"I WAS THE MORE DECEIVED."

Milly Harrington had passed two months at Birchmead, and her grandmother's neighbors were beginning to speculate on the probabilities of her staying over the summer.

"Poor soul; it's lonely for her," Mrs. Chigwin said to her friend, Elizabeth. "I do hope that Mr. Beadon, or whatever her husband's name is, will come back before very long. She must be fretting for him, and fretting's so bad for her."

"You think there is a husband to come, do you?" asked Mrs. Bundlecombe, mysteriously.

"Why not, Bessy? She says she's married, and she wears a wedding-ring; and her clothes is beautiful."

"I'd like to see her marriage lines," said Mrs. Bundlecombe. "But, there! maybe I'm hard on her, poor thing, which I ought not to be, seeing that I know what trouble is, and how strangely marriages do turn out sometimes. But if there is a husband in the case, it's shameful the way he neglects her, never coming to see her, and going abroad on business, as she says, while she stays with her grandmother!"

"She pays Mrs. Harrington," remarked Mrs. Chigwin, reflectively, "and she always seems to have plenty of money; but she do look sad and mournful now and then, and money's not everything to those that want a little love."
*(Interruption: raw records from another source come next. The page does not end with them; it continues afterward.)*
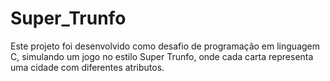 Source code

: # Super_Trunfo
Este projeto foi desenvolvido como desafio de programação em linguagem C, simulando um jogo no estilo Super Trunfo, onde cada carta representa uma cidade com diferentes atributos.
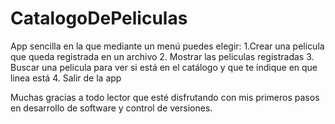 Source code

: # CatalogoDePeliculas
App sencilla en la que mediante un menú puedes elegir: 1.Crear una pelicula que queda registrada en un archivo 2. Mostrar las peliculas registradas 3. Buscar una pelicula para ver si está en el catálogo y que te indique en que linea está 4. Salir de la app

Muchas gracias a todo lector que esté disfrutando con mis primeros pasos en desarrollo de software y control de versiones.
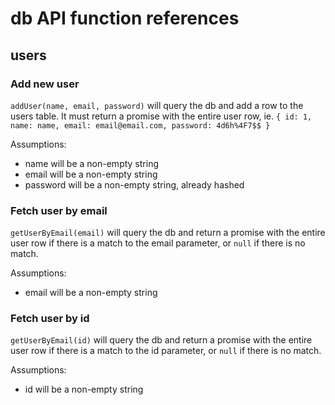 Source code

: # db API function references

## users

### Add new user
`addUser(name, email, password)` will query the db and add a row to the users table. It must return a promise with the entire user row, ie. `{ id: 1, name: name, email: email@email.com, password: 4d6h%4F7$$ }`

Assumptions:
  * name will be a non-empty string
  * email will be a non-empty string
  * password will be a non-empty string, already hashed

### Fetch user by email
`getUserByEmail(email)` will query the db and return a promise with the entire user row if there is a match to the email parameter, or `null` if there is no match.

Assumptions:
  * email will be a non-empty string

### Fetch user by id
`getUserByEmail(id)` will query the db and return a promise with the entire user row if there is a match to the id parameter, or `null` if there is no match.

Assumptions:
  * id will be a non-empty string
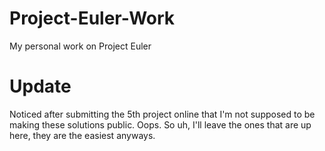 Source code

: # Project-Euler-Work
My personal work on Project Euler

# Update
Noticed after submitting the 5th project online that I'm not supposed to be making these solutions public.
Oops. So uh, I'll leave the ones that are up here, they are the easiest anyways.
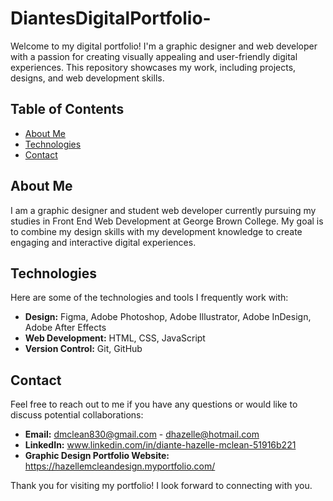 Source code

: # DiantesDigitalPortfolio-

Welcome to my digital portfolio! I'm a graphic designer and web developer with a passion for creating visually appealing and user-friendly digital experiences. This repository showcases my work, including projects, designs, and web development skills.

## Table of Contents

- [About Me](#about-me)
- [Technologies](#technologies)
- [Contact](#contact)

## About Me

I am a graphic designer and student web developer currently pursuing my studies in Front End Web Development at George Brown College. My goal is to combine my design skills with my development knowledge to create engaging and interactive digital experiences.

## Technologies

Here are some of the technologies and tools I frequently work with:

- **Design:** Figma, Adobe Photoshop, Adobe Illustrator, Adobe InDesign, Adobe After Effects 
- **Web Development:** HTML, CSS, JavaScript 
- **Version Control:** Git, GitHub

## Contact

Feel free to reach out to me if you have any questions or would like to discuss potential collaborations:

- **Email:** dmclean830@gmail.com - dhazelle@hotmail.com
- **LinkedIn:** www.linkedin.com/in/diante-hazelle-mclean-51916b221
- **Graphic Design Portfolio Website:** https://hazellemcleandesign.myportfolio.com/

Thank you for visiting my portfolio! I look forward to connecting with you.
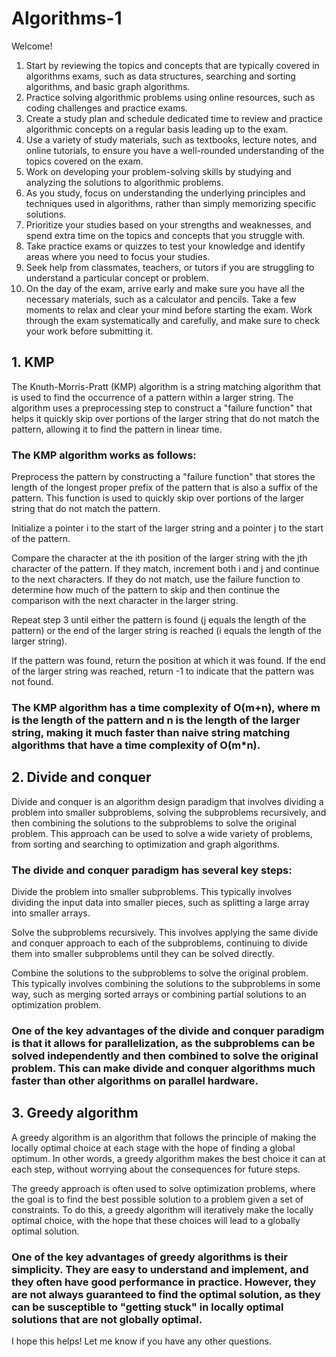 # Algorithms-1
Welcome!
1. Start by reviewing the topics and concepts that are typically covered in algorithms exams, such as data structures, searching and sorting algorithms, and basic graph algorithms.
2. Practice solving algorithmic problems using online resources, such as coding challenges and practice exams.
3. Create a study plan and schedule dedicated time to review and practice algorithmic concepts on a regular basis leading up to the exam.
4. Use a variety of study materials, such as textbooks, lecture notes, and online tutorials, to ensure you have a well-rounded understanding of the topics covered on the exam.
5. Work on developing your problem-solving skills by studying and analyzing the solutions to algorithmic problems.
6. As you study, focus on understanding the underlying principles and techniques used in algorithms, rather than simply memorizing specific solutions.
7. Prioritize your studies based on your strengths and weaknesses, and spend extra time on the topics and concepts that you struggle with.
8. Take practice exams or quizzes to test your knowledge and identify areas where you need to focus your studies.
9. Seek help from classmates, teachers, or tutors if you are struggling to understand a particular concept or problem.
10. On the day of the exam, arrive early and make sure you have all the necessary materials, such as a calculator and pencils. Take a few moments to relax and clear your mind before starting the exam. Work through the exam systematically and carefully, and make sure to check your work before submitting it.

## 1. KMP 
The Knuth-Morris-Pratt (KMP) algorithm is a string matching algorithm that is used to find the occurrence of a pattern within a larger string. The algorithm uses a preprocessing step to construct a "failure function" that helps it quickly skip over portions of the larger string that do not match the pattern, allowing it to find the pattern in linear time.

### The KMP algorithm works as follows:

Preprocess the pattern by constructing a "failure function" that stores the length of the longest proper prefix of the pattern that is also a suffix of the pattern. This function is used to quickly skip over portions of the larger string that do not match the pattern.

Initialize a pointer i to the start of the larger string and a pointer j to the start of the pattern.

Compare the character at the ith position of the larger string with the jth character of the pattern. If they match, increment both i and j and continue to the next characters. If they do not match, use the failure function to determine how much of the pattern to skip and then continue the comparison with the next character in the larger string.

Repeat step 3 until either the pattern is found (j equals the length of the pattern) or the end of the larger string is reached (i equals the length of the larger string).

If the pattern was found, return the position at which it was found. If the end of the larger string was reached, return -1 to indicate that the pattern was not found.

### The KMP algorithm has a time complexity of O(m+n), where m is the length of the pattern and n is the length of the larger string, making it much faster than naive string matching algorithms that have a time complexity of O(m*n).

## 2. Divide and conquer
Divide and conquer is an algorithm design paradigm that involves dividing a problem into smaller subproblems, solving the subproblems recursively, and then combining the solutions to the subproblems to solve the original problem. This approach can be used to solve a wide variety of problems, from sorting and searching to optimization and graph algorithms.

### The divide and conquer paradigm has several key steps:

Divide the problem into smaller subproblems. This typically involves dividing the input data into smaller pieces, such as splitting a large array into smaller arrays.

Solve the subproblems recursively. This involves applying the same divide and conquer approach to each of the subproblems, continuing to divide them into smaller subproblems until they can be solved directly.

Combine the solutions to the subproblems to solve the original problem. This typically involves combining the solutions to the subproblems in some way, such as merging sorted arrays or combining partial solutions to an optimization problem.

### One of the key advantages of the divide and conquer paradigm is that it allows for parallelization, as the subproblems can be solved independently and then combined to solve the original problem. This can make divide and conquer algorithms much faster than other algorithms on parallel hardware.

## 3. Greedy algorithm
A greedy algorithm is an algorithm that follows the principle of making the locally optimal choice at each stage with the hope of finding a global optimum. In other words, a greedy algorithm makes the best choice it can at each step, without worrying about the consequences for future steps.

The greedy approach is often used to solve optimization problems, where the goal is to find the best possible solution to a problem given a set of constraints. To do this, a greedy algorithm will iteratively make the locally optimal choice, with the hope that these choices will lead to a globally optimal solution.

### One of the key advantages of greedy algorithms is their simplicity. They are easy to understand and implement, and they often have good performance in practice. However, they are not always guaranteed to find the optimal solution, as they can be susceptible to "getting stuck" in locally optimal solutions that are not globally optimal.

I hope this helps! Let me know if you have any other questions.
As she concluded her moral observation, she started up, for a shadow darkened the open doorway: and on looking up, she saw that Milly herself was standing just outside. The girl's beautiful face was pale and agitated; and there were tears in her eyes. The old woman noticed that she was growing haggard, and that there were black lines beneath her eyes; they exchanged significant looks, and then asked her to step in and sit down.

"You run about too much and fatigue yourself," said Mrs. Chigwin. "Now you sit there and look at my flowers, how still they keep; they wouldn't be half so fine if I was always transplanting them. You want a good, quiet home for yourself: not to be moving about and staying with friends, however fond of you they may be."

Milly had sunk into the chair offered to her, with a look of extreme exhaustion and fatigue, but at Mrs. Chigwin's words she sat up, and her eyes began to grow bright again.

"I think so myself, Mrs. Chigwin. I shall be glad to get back to my own nice quiet home again. As for looking tired, it is only because I have been packing up my things and getting ready to go. Mr. Beadon has written to me to join him in London, and I am going to start this very afternoon."

The rosy color came back into her face: she smiled triumphantly, but her lips quivered as she smiled.

"That's right, my dear. I don't approve of young husbands and wives living separate, unless there's some very good cause for it," said Mrs. Bundlecombe, thinking of her beloved Alan. "It always gives occasion to the enemy, and I think you're very wise to go back. Perhaps you had some little bit of a tiff or misunderstanding with Mr. Beadon——"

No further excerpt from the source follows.